The origins lie in a small round-table seminar which we convened at Oxford Brookes University several years ago. Entitled ‘From Welfare to Market’, the seminar examined the reconfiguration of the political economy of urban policy that had been taking place across much of the developing world during the preceding decade or so. The thematic concern was to investigate the links between international development agendas; local impacts on the urban sector in terms of critical variables such as housing and land policies; poverty alleviation and urban restructuring; and, finally, the mediating role of the state operating through national urban development strategies and policies. The macro-to-micro objective of our analysis attempted to bridge the gap in the literature, as we saw it, between political economy research on the urban sector and the welter of programmatic and project-based evaluation, which dominated the shelter and land sector. The interaction between external as well as internal forces driving urban-sector policies was what engaged us.

From these beginnings the book gradually took shape. The lengthy period since we first started exploring the issues has, at least, enabled the original contributors to that seminar – Cedric Pugh, Geoffrey Payne, Gareth A. Jones, Carole Rakodi and Mohamed Hamza – to review and develop new perspectives on their earlier papers to form chapters in this book. We have added new material from other researchers. In reconfiguring the material, we have retained the macro-tomicro perspective that we elaborated upon and refined at our original seminar; but, at the same time, we have integrated the book more closely within the neoliberal, market-enablement development paradigm, thus addressing a limitation of the earlier seminar. We have also reinforced and widened our substantive perspective. We have included new material on transitional economies (see Chapter 6), more detailed analysis of the processes of urban restructuring (see Chapter 8) and have reinforced the focus on the mediating role of the state (see Chapter 7).
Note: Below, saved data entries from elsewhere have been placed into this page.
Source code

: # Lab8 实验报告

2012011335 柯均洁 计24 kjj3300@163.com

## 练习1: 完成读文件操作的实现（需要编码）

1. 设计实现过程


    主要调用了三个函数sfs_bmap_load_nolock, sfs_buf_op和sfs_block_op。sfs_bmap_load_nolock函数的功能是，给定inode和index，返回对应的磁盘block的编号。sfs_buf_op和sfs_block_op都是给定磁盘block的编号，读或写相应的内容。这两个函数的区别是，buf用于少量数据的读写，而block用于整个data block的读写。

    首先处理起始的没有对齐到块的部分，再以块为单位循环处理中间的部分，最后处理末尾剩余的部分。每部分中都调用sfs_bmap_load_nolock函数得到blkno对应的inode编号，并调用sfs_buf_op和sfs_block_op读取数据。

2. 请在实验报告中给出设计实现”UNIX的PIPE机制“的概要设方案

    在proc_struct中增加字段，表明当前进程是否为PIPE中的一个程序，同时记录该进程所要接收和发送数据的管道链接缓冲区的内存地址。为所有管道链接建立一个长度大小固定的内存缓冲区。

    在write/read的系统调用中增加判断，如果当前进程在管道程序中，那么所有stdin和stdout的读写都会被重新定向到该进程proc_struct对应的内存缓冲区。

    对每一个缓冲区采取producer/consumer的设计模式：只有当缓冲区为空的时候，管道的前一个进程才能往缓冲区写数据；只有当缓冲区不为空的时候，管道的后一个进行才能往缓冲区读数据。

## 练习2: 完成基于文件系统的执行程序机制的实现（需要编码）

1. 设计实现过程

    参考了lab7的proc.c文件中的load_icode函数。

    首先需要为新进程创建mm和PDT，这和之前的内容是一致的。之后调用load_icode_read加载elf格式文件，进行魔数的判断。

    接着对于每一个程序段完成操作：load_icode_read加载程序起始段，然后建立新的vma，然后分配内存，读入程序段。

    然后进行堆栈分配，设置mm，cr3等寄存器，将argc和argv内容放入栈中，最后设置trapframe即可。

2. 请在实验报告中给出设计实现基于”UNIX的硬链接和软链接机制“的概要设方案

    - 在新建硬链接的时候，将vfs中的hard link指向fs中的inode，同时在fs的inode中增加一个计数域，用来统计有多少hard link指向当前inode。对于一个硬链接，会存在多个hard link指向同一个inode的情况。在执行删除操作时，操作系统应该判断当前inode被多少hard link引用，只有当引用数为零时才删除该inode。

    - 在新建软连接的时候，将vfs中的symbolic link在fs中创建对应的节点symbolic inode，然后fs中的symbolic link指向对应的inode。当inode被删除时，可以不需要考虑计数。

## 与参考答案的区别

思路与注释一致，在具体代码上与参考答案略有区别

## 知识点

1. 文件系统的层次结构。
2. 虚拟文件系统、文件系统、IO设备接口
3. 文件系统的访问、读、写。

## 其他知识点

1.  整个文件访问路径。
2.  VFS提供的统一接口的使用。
We are privileged to dedicate this book to the memory of Cedric Pugh, with the permission of his daughter, Tania. Cedric provided, as usual, a searching and powerful discourse at our original seminar. Little did we realize that this was one of the last papers he was to write before his untimely death in 2001. Cedric's contribution to urban-sector research is prodigious in both quantity and the influence that he has had on the way in which so many scholars and policy-makers think about the sector, and housing and shelter, in particular. Although his last published book was Sustainable Cities in Developing Countries (Earthscan, 2000), it seems probable that the paper he presented at the seminar was one of the last pieces he was working on. We have not edited his paper; it remains as he presented it to the original seminar with only minor proofing and citation corrections.